How Fuzzy Deduplication Works:

  • Uses Levenshtein distance algorithm for string similarity
  • Compares selected columns across all row pairs
  • Calculates average similarity score across columns
  • Rows exceeding threshold are marked as duplicates
  • Later occurrences are removed, keeping the first
  • Useful for catching typos and minor variations

What This Tool Does

This tool finds near-duplicate rows in your CSV using fuzzy string matching. Unlike exact duplicate removal, it catches typos, slight variations, and similar entries like "Jon Smith" vs "John Smith" or "Microsft" vs "Microsoft". Adjust the similarity threshold to control how strict the matching is.

How Fuzzy Matching Works

The tool uses the Levenshtein distance algorithm to measure string similarity:

Levenshtein distance: Counts the minimum number of single-character edits (insertions, deletions, substitutions) needed to change one string into another.

Similarity score: Converts distance to a percentage. 100% means identical, 0% means completely different.

Row similarity: For multi-column comparison, similarity is averaged across selected columns.

Threshold: Rows with similarity above the threshold are considered duplicates.

Example: Fuzzy Name Matching

Input CSV:

name,email,company
John Smith,[email protected],Microsoft
Jon Smith,[email protected],Microsft
Jane Doe,[email protected],Google
Jan Doe,[email protected],Googel

With 85% similarity threshold on name column:

Output CSV:

name,email,company
John Smith,[email protected],Microsoft
Jane Doe,[email protected],Google

"Jon Smith" matched "John Smith" (1 character difference = ~83% similarity)
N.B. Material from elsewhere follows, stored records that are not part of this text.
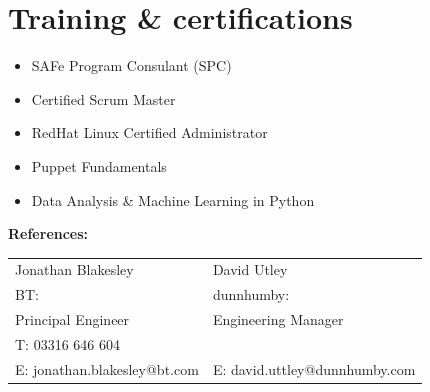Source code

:\documentclass[]{cv-style}          %
\begin{document}
\section{Training \& certifications}
  \vspace{-0.2cm}
\begin{itemize}
  \item{SAFe Program Consulant (SPC)}
  \item{Certified Scrum Master}
  \item{RedHat Linux Certified Administrator}
  \item{Puppet Fundamentals}
  \item{Data Analysis \& Machine Learning in Python}
\end{itemize}



\textbf{References:}\\
\begin{center}
  \begin{tabular}{ |l|l| }
    \hline
    Jonathan Blakesley & David Utley\\
    BT: & dunnhumby:\\
    Principal Engineer & Engineering Manager\\
    T: 03316 646 604 &  &  \\
    E: jonathan.blakesley@bt.com & E: david.uttley@dunnhumby.com\\
    \hline
  \end{tabular}
\end{center}
\end{document}
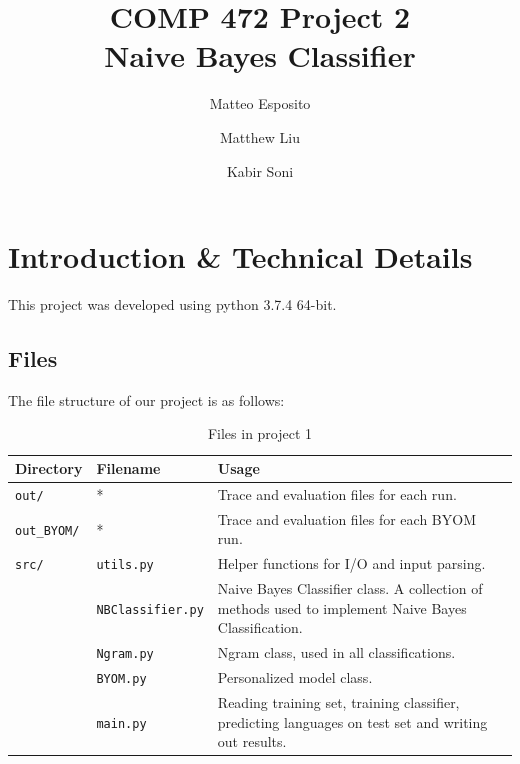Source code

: \documentclass[runningheads]{llncs}
\begin{document}
\title{COMP 472 Project 2 \\ Naive Bayes Classifier}

\author{Matteo Esposito \and
Matthew Liu \and
Kabir Soni}



\maketitle   

\section{Introduction \& Technical Details}

This project was developed using python 3.7.4 64-bit.

\subsection{Files}

The file structure of our project is as follows:

\begin{table}
    \centering
    \caption{Files in project 1}\label{tab0}
    \begin{tabularx}{\textwidth}{|l|l|X|}
        \hline
        \textbf{Directory} & \textbf{Filename} & \textbf{Usage} \\ \hline
        \verb|out/| & * & Trace and evaluation files for each run. \\ \hline
        \verb|out_BYOM/| & * & Trace and evaluation files for each BYOM run. \\ \hline
        \verb|src/| & \verb|utils.py| & Helper functions for I/O and input parsing. \\ \hline
                    & \verb|NBClassifier.py| & Naive Bayes Classifier class. A collection of methods used to implement Naive Bayes Classification. \\ \hline
                    & \verb|Ngram.py| & Ngram class, used in all classifications. \\ \hline
                    & \verb|BYOM.py| & Personalized model class. \\ \hline
                    & \verb|main.py| & Reading training set, training classifier, predicting languages on test set and writing out results. \\ \hline
    \end{tabularx}
\end{table}
\end{document}
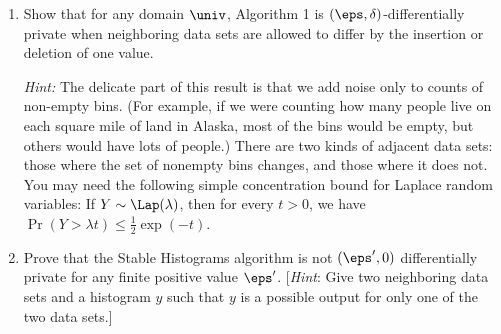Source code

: \documentclass[11pt]{article}
\begin{document}
\begin{enumerate}[leftmargin=\parindent, itemsep=3ex]
  \begin{enumerate}
  \item Show that for any domain $\univ$, Algorithm 1 is
    $(\eps,\delta)$-differentially private when neighboring data sets
    are allowed to differ by the insertion or deletion of one value.

  
    \emph{Hint:} The delicate part of this result is that we add noise
    only to counts of non-empty bins. (For example, if we were
    counting how many people live on each square mile of land in
    Alaska, most of the bins would be empty, but others would have
    lots of people.) There are two kinds of adjacent data sets: those
    where the set of nonempty bins changes, and those where it does
    not.  You may need the following simple concentration bound for
    Laplace random variables: If $Y\sim\Lap(\lambda)$, then for every
    $t>0$, we have $\Pr( Y >\lambda t ) \leq \frac 1 2 \exp(-t)$.
  

    \item Prove that the Stable Histograms
    algorithm is not $(\eps',0)$ differentially private for any finite
    positive value $\eps'$. [\emph{Hint}: Give two neighboring data sets and
    a histogram $y$ such that $y$ is  a possible output for only one of
    the two data sets.]
  \end{enumerate}

\end{enumerate}
\end{document}
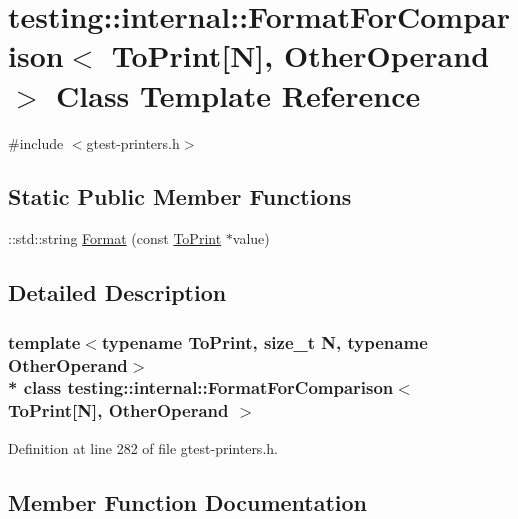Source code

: \hypertarget{classtesting_1_1internal_1_1_format_for_comparison_3_01_to_print[_n]_00_01_other_operand_01_4}{}\section{testing\+:\+:internal\+:\+:Format\+For\+Comparison$<$ To\+Print\mbox{[}N\mbox{]}, Other\+Operand $>$ Class Template Reference}
\label{classtesting_1_1internal_1_1_format_for_comparison_3_01_to_print[_n]_00_01_other_operand_01_4}


{\ttfamily \#include $<$gtest-\/printers.\+h$>$}

\subsection*{Static Public Member Functions}
\begin{DoxyCompactItemize}
\item 
\+::std\+::string \hyperlink{classtesting_1_1internal_1_1_format_for_comparison_3_01_to_print[_n]_00_01_other_operand_01_4_a76c526461c8fa7df75f7b32ab889b9e0}{Format} (const \hyperlink{classes__6_8js_ad81a47989c7025eaa75cb3cd6c05ca66}{To\+Print} $\ast$value)
\end{DoxyCompactItemize}


\subsection{Detailed Description}
\subsubsection*{template$<$typename To\+Print, size\+\_\+t N, typename Other\+Operand$>$\\*
class testing\+::internal\+::\+Format\+For\+Comparison$<$ To\+Print\mbox{[}\+N\mbox{]}, Other\+Operand $>$}



Definition at line 282 of file gtest-\/printers.\+h.



\subsection{Member Function Documentation}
"Jan Doe" matched "Jane Doe" and "Googel" matched "Google"

Similarity Threshold Guide

95-100%: Nearly identical. Catches only typos and minor variations.

85-94%: Close matches. Good for catching common typos and transpositions.

75-84%: Moderate similarity. Catches more variations but may have false positives.

50-74%: Loose matching. Use with caution — may match unrelated entries.

Recommendation: Start at 85% and adjust based on results. Review matches before finalizing.

When to Use Fuzzy Deduplication

Customer data cleanup: Merge entries like "IBM", "I.B.M.", and "International Business Machines".

Survey response cleaning: Catch variations in open-text responses like "USA", "U.S.A.", "United States".

Product catalog deduplication: Find similar product names from different suppliers.

Lead list cleanup: Remove duplicate leads with slight name variations from multiple sources.

Address matching: Catch "123 Main St" vs "123 Main Street" vs "123 Main St.".

Column Selection

Choose which columns to compare for similarity:

Single column: Compare only the most important identifier (email, ID, name).

Multiple columns: Average similarity across selected columns. More accurate but stricter.

Tip: For customer data, compare name + email together to avoid false matches on common names.

Visual Match Display

The tool shows potential duplicates with their similarity scores:

Match Found:
  Row 1: John Smith ([email protected])
  Row 2: Jon Smith ([email protected])
  Similarity: 89%
  
  [Keep Row 1] [Keep Row 2] [Keep Both]

Review each match and decide which to keep before finalizing deduplication.

Limitations

Performance: Fuzzy matching is O(n²) — comparing every row to every other row. Files over 10,000 rows may be very slow.

False positives: Low thresholds may match unrelated entries. "Apple" and "Apply" are 80% similar but different.

Language limitations: Levenshtein works best for Latin alphabets. Non-Latin scripts may have different similarity characteristics.

Frequently Asked Questions

How is this different from Duplicate Remover?

Duplicate Remover finds exact matches only. Deduplicator finds near-matches using fuzzy string comparison.

What threshold should I use?

Start at 85% for most cases. Increase to 90-95% for stricter matching, decrease to 75-80% for more aggressive deduplication.

Can this handle large datasets?

Fuzzy matching is computationally intensive. For datasets over 10,000 rows, consider using a dedicated deduplication tool or script.